Fig. 7 Photocatalytic reduction of PNP under sunlight irradiation.

Photocatalytic water splitting trials for the generation of H₂ were carried out under visible light and sunlight, without using any noble co-catalysts. Control experiments revealed that no appreciable amount of hydrogen production was observed in the absence of photocatalyst or irradiation (not shown here). The results presented in Fig. 8a indicated the amount of hydrogen produced upon visible light irradiation using different photocatalysts. The composition CZ14 showed highest H₂ production of 3484 μmol g⁻¹ and was 30% higher compared to bare C₃N₄ samples (2680 μmol g⁻¹). The same composition CZ14 was further tested for sunlight induced hydrogen generation for 2 h and the data presented in Fig. 8b indicated hydrogen generation values of up to 9.352 mmol g⁻¹. This value is significantly higher compared to values obtained for similar compositions^23,57,58 and is ascribed primarily to the generation of effective heterojunctions through the ultra fine ZnS dispersions in C₃N₄ sheets. The remarkable increase in hydrogen generation under sunlight indicated the utility of such photocatalysts for efficient outdoor applications. The hydrogen evolution was found increasing with increasing irradiation time and the composition CZ14 thus emerges as a promising photocatalyst for hydrogen generation applications. The fact that CZ14 can be engaged without a noble metal cocatalyst like Pt enables the photocatalyst to be an economically viable candidate.

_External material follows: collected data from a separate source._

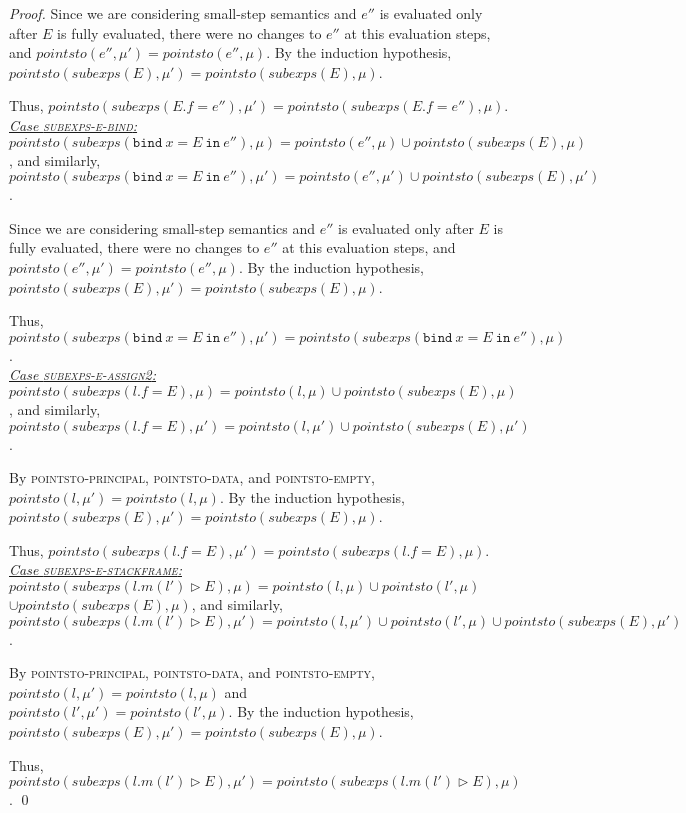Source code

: \documentclass{llncs}
\newcommand{\keywadj}[1]{\mathtt{#1}}
\newcommand{\keyw}[1]{\keywadj{#1}~}
\begin{document}
\begin{proof}
Since we are considering small-step semantics and $e''$ is evaluated only after $E$ is fully evaluated, there were no changes to $e''$ at this evaluation steps, and $pointsto(e'', \mu') = pointsto(e'', \mu)$. By the induction hypothesis, $pointsto(subexps(E), \mu') = pointsto(subexps(E), \mu)$.

Thus, $pointsto(subexps(E.f = e''), \mu') =pointsto(subexps(E.f = e''), \mu)$.\\

\noindent\underline{\textit{Case \textsc{subexps-e-bind}:}} $pointsto(subexps(\keyw{bind} x = E~\keyw{in} e''), \mu) = pointsto(e'', \mu) \cup pointsto(subexps(E), \mu)$, and similarly, $pointsto(subexps(\keyw{bind} x = E~\keyw{in} e''), \mu') = pointsto(e'', \mu') \cup pointsto(subexps(E), \mu')$.

Since we are considering small-step semantics and $e''$ is evaluated only after $E$ is fully evaluated, there were no changes to $e''$ at this evaluation steps, and $pointsto(e'', \mu') = pointsto(e'', \mu)$. By the induction hypothesis, $pointsto(subexps(E), \mu') = pointsto(subexps(E), \mu)$.

Thus, $pointsto(subexps(\keyw{bind} x = E~\keyw{in} e''), \mu') =pointsto(subexps(\keyw{bind} x = E~\keyw{in} e''), \mu)$.\\

\noindent\underline{\textit{Case \textsc{subexps-e-assign2}:}} $pointsto(subexps(l.f = E), \mu) = pointsto(l, \mu) \cup pointsto(subexps(E), \mu)$, and similarly, $pointsto(subexps(l.f = E), \mu') = pointsto(l, \mu') \cup pointsto(subexps(E), \mu')$.

By \textsc{pointsto-principal}, \textsc{pointsto-data}, and \textsc{pointsto-empty}, $pointsto(l, \mu') = pointsto(l, \mu)$. By the induction hypothesis, $pointsto(subexps(E), \mu') = pointsto(subexps(E), \mu)$.

Thus, $pointsto(subexps(l.f = E), \mu') =pointsto(subexps(l.f = E), \mu)$.\\

\noindent\underline{\textit{Case \textsc{subexps-e-stackframe}:}} $pointsto(subexps(l.m(l') \rhd E), \mu) = pointsto(l, \mu) \cup pointsto(l', \mu)$\\
$\cup pointsto(subexps(E), \mu)$, and similarly, $pointsto(subexps(l.m(l') \rhd E), \mu') = pointsto(l, \mu') \cup pointsto(l', \mu) \cup pointsto(subexps(E), \mu')$.

By \textsc{pointsto-principal}, \textsc{pointsto-data}, and \textsc{pointsto-empty}, $pointsto(l, \mu') = pointsto(l, \mu)$ and\\
$pointsto(l', \mu') = pointsto(l', \mu)$. By the induction hypothesis, $pointsto(subexps(E), \mu') = pointsto(subexps(E), \mu)$.

Thus, $pointsto(subexps(l.m(l') \rhd E), \mu') =pointsto(subexps(l.m(l') \rhd E), \mu)$.
\qed
\end{proof}
\end{document}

Fig. 8 Photocatalytic hydrogen production over (a) C₃N₄–ZnS under visible light irradiation for 4 h and (b) hydrogen amount over the sample CZ14 under 2 h sunlight irradiation.

3.1 Mechanism of improved photocatalytic activity

High surface area, enhanced light absorption capability, and reduced electron–hole recombination are the primary properties essential to have high photocatalytic efficiencies. In the present study, the samples with 14–20 wt% of ZnS showed maximum hydrogen generation and highest activity for organic degradation. This was attributed to the formation of C₃N₄–ZnS composite interfaces as revealed by TEM observations and validated by the extended absorption of visible light in UV-vis absorption studies. As the amount of ZnS increased beyond 20 wt%, there were particle agglomeration effects and the heterojunction formations were hindered. Trace amounts of impurity phases were also present in these compositions as indicated by XRD. The enhanced photocatalytic activity under solar light irradiation for CZ14 could be due to extended absorption in the longer wavelength region.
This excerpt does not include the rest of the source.